* _Dataset content_
——

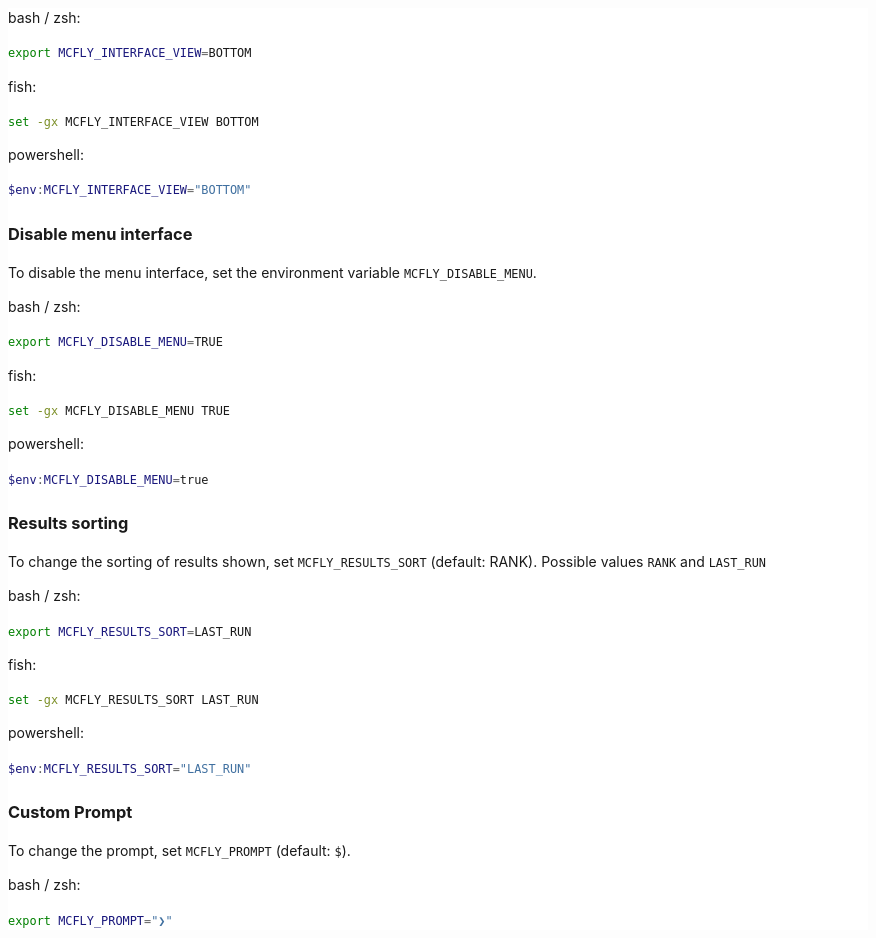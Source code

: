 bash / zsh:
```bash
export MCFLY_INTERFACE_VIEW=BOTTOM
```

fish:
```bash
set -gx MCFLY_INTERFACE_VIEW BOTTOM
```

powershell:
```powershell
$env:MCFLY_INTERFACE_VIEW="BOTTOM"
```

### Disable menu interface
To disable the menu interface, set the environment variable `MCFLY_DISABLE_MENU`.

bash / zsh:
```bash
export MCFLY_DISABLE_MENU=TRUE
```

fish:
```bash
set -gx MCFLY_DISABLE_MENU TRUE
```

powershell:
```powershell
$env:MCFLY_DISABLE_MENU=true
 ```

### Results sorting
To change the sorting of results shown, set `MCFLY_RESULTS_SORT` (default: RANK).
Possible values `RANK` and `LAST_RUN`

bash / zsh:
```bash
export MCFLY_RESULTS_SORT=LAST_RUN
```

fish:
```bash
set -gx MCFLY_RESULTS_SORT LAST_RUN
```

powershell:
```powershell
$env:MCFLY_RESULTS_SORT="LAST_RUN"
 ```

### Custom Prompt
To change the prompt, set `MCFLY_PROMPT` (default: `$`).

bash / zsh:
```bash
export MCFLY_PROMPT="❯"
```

——

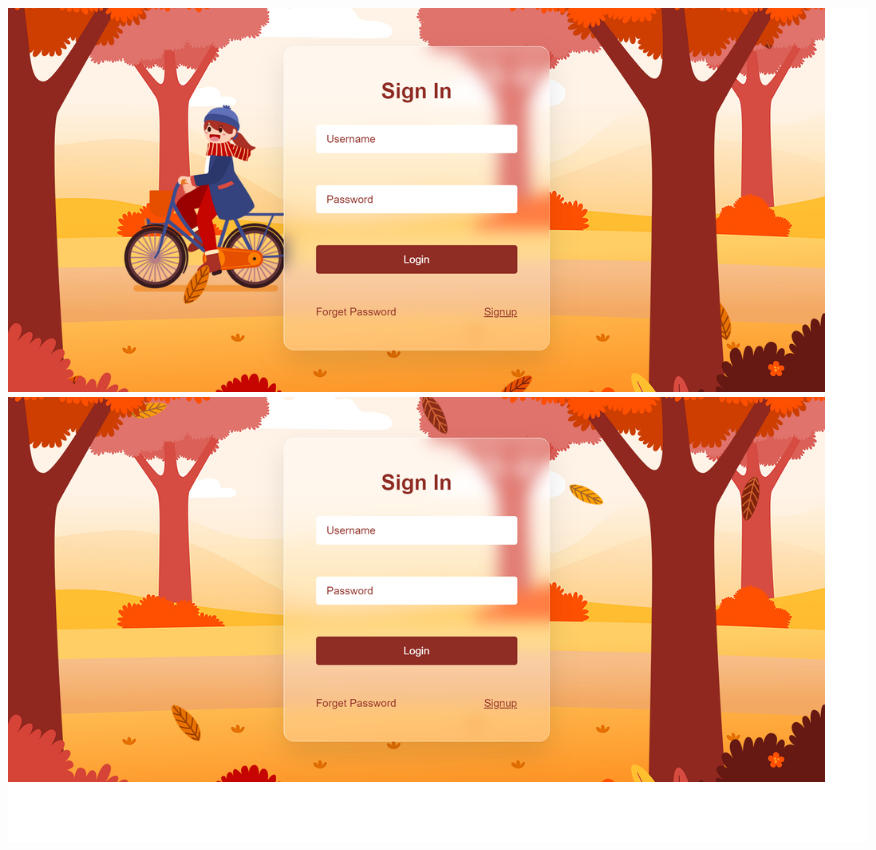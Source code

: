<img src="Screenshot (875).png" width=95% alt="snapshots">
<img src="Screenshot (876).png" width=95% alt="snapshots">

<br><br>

——

* _Task item_
Among the lines of the material above, find those with the word "export". Copy each one.

* _Response area_
export MCFLY_INTERFACE_VIEW=BOTTOM
export MCFLY_DISABLE_MENU=TRUE
export MCFLY_RESULTS_SORT=LAST_RUN
export MCFLY_PROMPT="❯"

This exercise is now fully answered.